## DATA PROVIDED
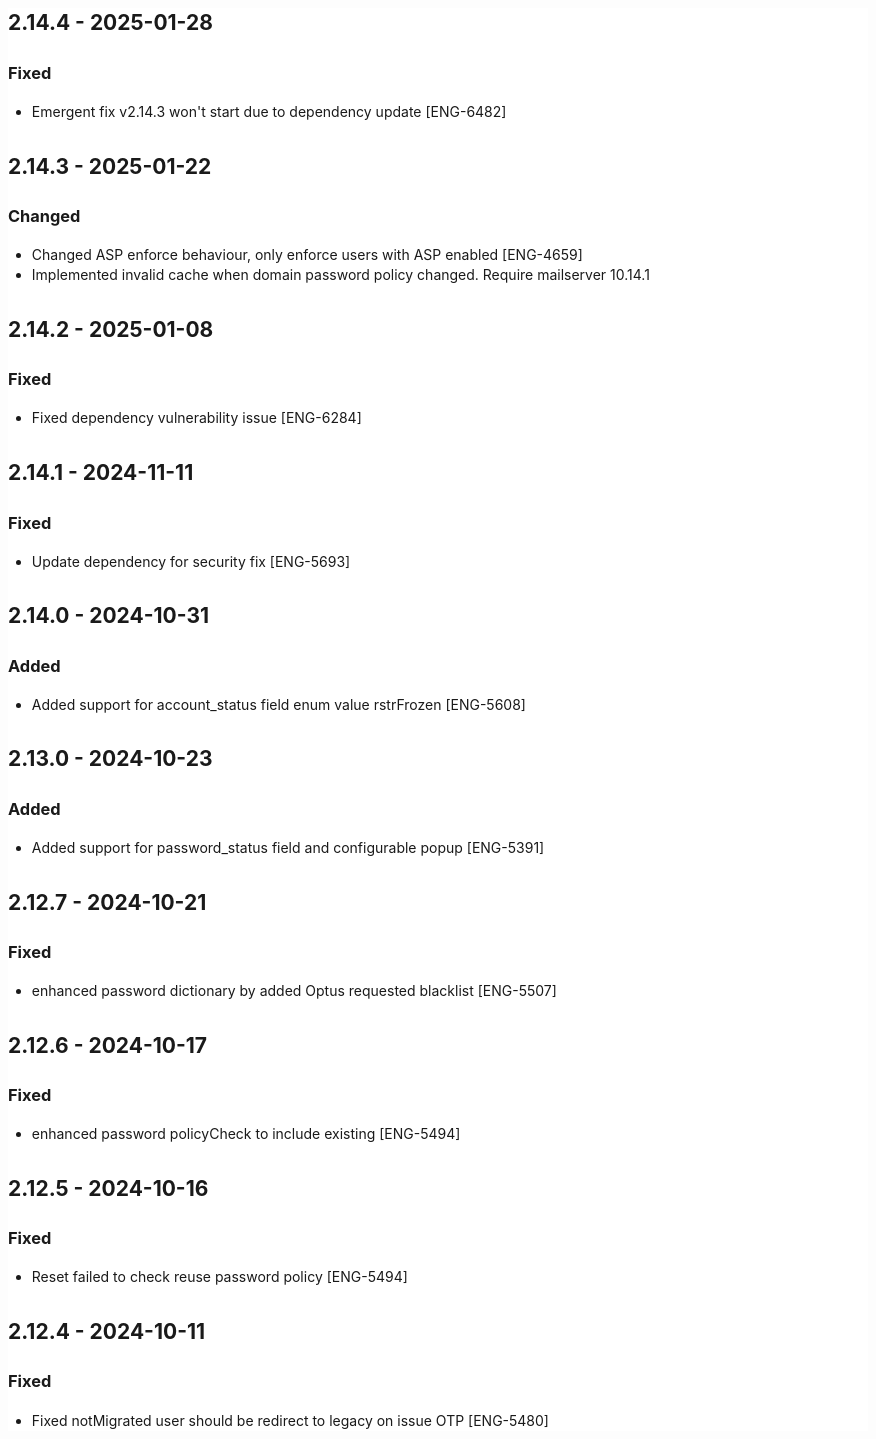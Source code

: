 ## 2.14.4 - 2025-01-28
### Fixed
- Emergent fix v2.14.3 won't start due to dependency update [ENG-6482]

## 2.14.3 - 2025-01-22
### Changed
- Changed ASP enforce behaviour, only enforce users with ASP enabled [ENG-4659]
- Implemented invalid cache when domain password policy changed. Require mailserver 10.14.1

## 2.14.2 - 2025-01-08
### Fixed
- Fixed dependency vulnerability issue [ENG-6284]

## 2.14.1 - 2024-11-11
### Fixed
- Update dependency for security fix [ENG-5693]

## 2.14.0 - 2024-10-31
### Added
- Added support for account_status field enum value rstrFrozen [ENG-5608]

## 2.13.0 - 2024-10-23
### Added
- Added support for password_status field and configurable popup [ENG-5391]

## 2.12.7 - 2024-10-21
### Fixed
- enhanced password dictionary by added Optus requested blacklist [ENG-5507]

## 2.12.6 - 2024-10-17
### Fixed
- enhanced password policyCheck to include existing [ENG-5494]

## 2.12.5 - 2024-10-16
### Fixed
- Reset failed to check reuse password policy [ENG-5494]

## 2.12.4 - 2024-10-11
### Fixed
- Fixed notMigrated user should be redirect to legacy on issue OTP [ENG-5480]
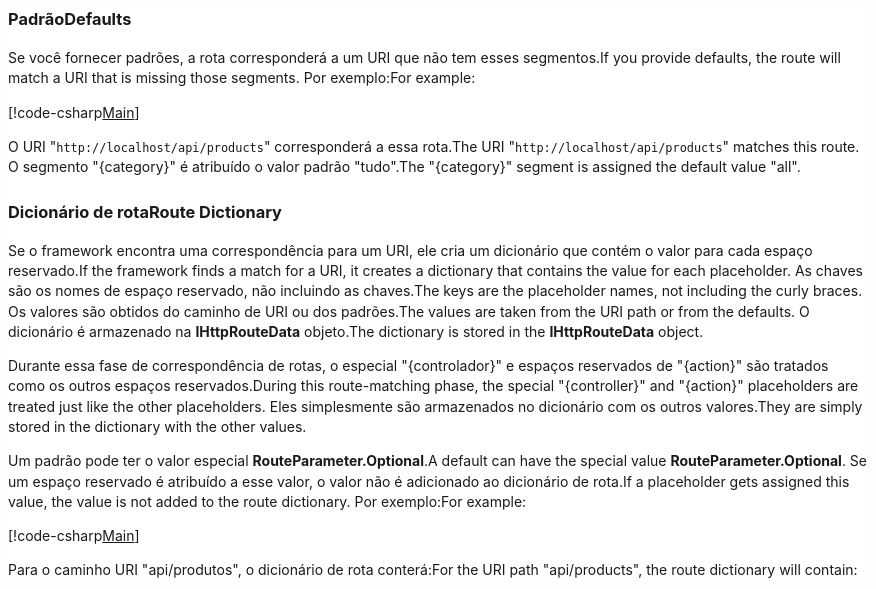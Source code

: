 ### <a name="defaults"></a><span data-ttu-id="21a9a-128">Padrão</span><span class="sxs-lookup"><span data-stu-id="21a9a-128">Defaults</span></span>

<span data-ttu-id="21a9a-129">Se você fornecer padrões, a rota corresponderá a um URI que não tem esses segmentos.</span><span class="sxs-lookup"><span data-stu-id="21a9a-129">If you provide defaults, the route will match a URI that is missing those segments.</span></span> <span data-ttu-id="21a9a-130">Por exemplo:</span><span class="sxs-lookup"><span data-stu-id="21a9a-130">For example:</span></span>

[!code-csharp[Main](routing-and-action-selection/samples/sample4.cs)]

<span data-ttu-id="21a9a-131">O URI "`http://localhost/api/products`" corresponderá a essa rota.</span><span class="sxs-lookup"><span data-stu-id="21a9a-131">The URI "`http://localhost/api/products`" matches this route.</span></span> <span data-ttu-id="21a9a-132">O segmento "{category}" é atribuído o valor padrão "tudo".</span><span class="sxs-lookup"><span data-stu-id="21a9a-132">The "{category}" segment is assigned the default value "all".</span></span>

### <a name="route-dictionary"></a><span data-ttu-id="21a9a-133">Dicionário de rota</span><span class="sxs-lookup"><span data-stu-id="21a9a-133">Route Dictionary</span></span>

<span data-ttu-id="21a9a-134">Se o framework encontra uma correspondência para um URI, ele cria um dicionário que contém o valor para cada espaço reservado.</span><span class="sxs-lookup"><span data-stu-id="21a9a-134">If the framework finds a match for a URI, it creates a dictionary that contains the value for each placeholder.</span></span> <span data-ttu-id="21a9a-135">As chaves são os nomes de espaço reservado, não incluindo as chaves.</span><span class="sxs-lookup"><span data-stu-id="21a9a-135">The keys are the placeholder names, not including the curly braces.</span></span> <span data-ttu-id="21a9a-136">Os valores são obtidos do caminho de URI ou dos padrões.</span><span class="sxs-lookup"><span data-stu-id="21a9a-136">The values are taken from the URI path or from the defaults.</span></span> <span data-ttu-id="21a9a-137">O dicionário é armazenado na **IHttpRouteData** objeto.</span><span class="sxs-lookup"><span data-stu-id="21a9a-137">The dictionary is stored in the **IHttpRouteData** object.</span></span>

<span data-ttu-id="21a9a-138">Durante essa fase de correspondência de rotas, o especial "{controlador}" e espaços reservados de "{action}" são tratados como os outros espaços reservados.</span><span class="sxs-lookup"><span data-stu-id="21a9a-138">During this route-matching phase, the special "{controller}" and "{action}" placeholders are treated just like the other placeholders.</span></span> <span data-ttu-id="21a9a-139">Eles simplesmente são armazenados no dicionário com os outros valores.</span><span class="sxs-lookup"><span data-stu-id="21a9a-139">They are simply stored in the dictionary with the other values.</span></span>

<span data-ttu-id="21a9a-140">Um padrão pode ter o valor especial **RouteParameter.Optional**.</span><span class="sxs-lookup"><span data-stu-id="21a9a-140">A default can have the special value **RouteParameter.Optional**.</span></span> <span data-ttu-id="21a9a-141">Se um espaço reservado é atribuído a esse valor, o valor não é adicionado ao dicionário de rota.</span><span class="sxs-lookup"><span data-stu-id="21a9a-141">If a placeholder gets assigned this value, the value is not added to the route dictionary.</span></span> <span data-ttu-id="21a9a-142">Por exemplo:</span><span class="sxs-lookup"><span data-stu-id="21a9a-142">For example:</span></span>

[!code-csharp[Main](routing-and-action-selection/samples/sample5.cs)]

<span data-ttu-id="21a9a-143">Para o caminho URI "api/produtos", o dicionário de rota conterá:</span><span class="sxs-lookup"><span data-stu-id="21a9a-143">For the URI path "api/products", the route dictionary will contain:</span></span>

## WORK REQUIRED
In transcribing the lines above, omit the images and keep all else exact.

## TASK ANSWER
Source code

: ## 2.14.4 - 2025-01-28
### Fixed
- Emergent fix v2.14.3 won't start due to dependency update [ENG-6482]

## 2.14.3 - 2025-01-22
### Changed
- Changed ASP enforce behaviour, only enforce users with ASP enabled [ENG-4659]
- Implemented invalid cache when domain password policy changed. Require mailserver 10.14.1

## 2.14.2 - 2025-01-08
### Fixed
- Fixed dependency vulnerability issue [ENG-6284]

## 2.14.1 - 2024-11-11
### Fixed
- Update dependency for security fix [ENG-5693]

## 2.14.0 - 2024-10-31
### Added
- Added support for account_status field enum value rstrFrozen [ENG-5608]

## 2.13.0 - 2024-10-23
### Added
- Added support for password_status field and configurable popup [ENG-5391]

## 2.12.7 - 2024-10-21
### Fixed
- enhanced password dictionary by added Optus requested blacklist [ENG-5507]

## 2.12.6 - 2024-10-17
### Fixed
- enhanced password policyCheck to include existing [ENG-5494]

## 2.12.5 - 2024-10-16
### Fixed
- Reset failed to check reuse password policy [ENG-5494]

## 2.12.4 - 2024-10-11
### Fixed
- Fixed notMigrated user should be redirect to legacy on issue OTP [ENG-5480]
Source code

: ### <a name="defaults"></a><span data-ttu-id="21a9a-128">Padrão</span><span class="sxs-lookup"><span data-stu-id="21a9a-128">Defaults</span></span>

<span data-ttu-id="21a9a-129">Se você fornecer padrões, a rota corresponderá a um URI que não tem esses segmentos.</span><span class="sxs-lookup"><span data-stu-id="21a9a-129">If you provide defaults, the route will match a URI that is missing those segments.</span></span> <span data-ttu-id="21a9a-130">Por exemplo:</span><span class="sxs-lookup"><span data-stu-id="21a9a-130">For example:</span></span>

[!code-csharp[Main](routing-and-action-selection/samples/sample4.cs)]

<span data-ttu-id="21a9a-131">O URI "`http://localhost/api/products`" corresponderá a essa rota.</span><span class="sxs-lookup"><span data-stu-id="21a9a-131">The URI "`http://localhost/api/products`" matches this route.</span></span> <span data-ttu-id="21a9a-132">O segmento "{category}" é atribuído o valor padrão "tudo".</span><span class="sxs-lookup"><span data-stu-id="21a9a-132">The "{category}" segment is assigned the default value "all".</span></span>

### <a name="route-dictionary"></a><span data-ttu-id="21a9a-133">Dicionário de rota</span><span class="sxs-lookup"><span data-stu-id="21a9a-133">Route Dictionary</span></span>

<span data-ttu-id="21a9a-134">Se o framework encontra uma correspondência para um URI, ele cria um dicionário que contém o valor para cada espaço reservado.</span><span class="sxs-lookup"><span data-stu-id="21a9a-134">If the framework finds a match for a URI, it creates a dictionary that contains the value for each placeholder.</span></span> <span data-ttu-id="21a9a-135">As chaves são os nomes de espaço reservado, não incluindo as chaves.</span><span class="sxs-lookup"><span data-stu-id="21a9a-135">The keys are the placeholder names, not including the curly braces.</span></span> <span data-ttu-id="21a9a-136">Os valores são obtidos do caminho de URI ou dos padrões.</span><span class="sxs-lookup"><span data-stu-id="21a9a-136">The values are taken from the URI path or from the defaults.</span></span> <span data-ttu-id="21a9a-137">O dicionário é armazenado na **IHttpRouteData** objeto.</span><span class="sxs-lookup"><span data-stu-id="21a9a-137">The dictionary is stored in the **IHttpRouteData** object.</span></span>

<span data-ttu-id="21a9a-138">Durante essa fase de correspondência de rotas, o especial "{controlador}" e espaços reservados de "{action}" são tratados como os outros espaços reservados.</span><span class="sxs-lookup"><span data-stu-id="21a9a-138">During this route-matching phase, the special "{controller}" and "{action}" placeholders are treated just like the other placeholders.</span></span> <span data-ttu-id="21a9a-139">Eles simplesmente são armazenados no dicionário com os outros valores.</span><span class="sxs-lookup"><span data-stu-id="21a9a-139">They are simply stored in the dictionary with the other values.</span></span>

<span data-ttu-id="21a9a-140">Um padrão pode ter o valor especial **RouteParameter.Optional**.</span><span class="sxs-lookup"><span data-stu-id="21a9a-140">A default can have the special value **RouteParameter.Optional**.</span></span> <span data-ttu-id="21a9a-141">Se um espaço reservado é atribuído a esse valor, o valor não é adicionado ao dicionário de rota.</span><span class="sxs-lookup"><span data-stu-id="21a9a-141">If a placeholder gets assigned this value, the value is not added to the route dictionary.</span></span> <span data-ttu-id="21a9a-142">Por exemplo:</span><span class="sxs-lookup"><span data-stu-id="21a9a-142">For example:</span></span>

[!code-csharp[Main](routing-and-action-selection/samples/sample5.cs)]

<span data-ttu-id="21a9a-143">Para o caminho URI "api/produtos", o dicionário de rota conterá:</span><span class="sxs-lookup"><span data-stu-id="21a9a-143">For the URI path "api/products", the route dictionary will contain:</span></span>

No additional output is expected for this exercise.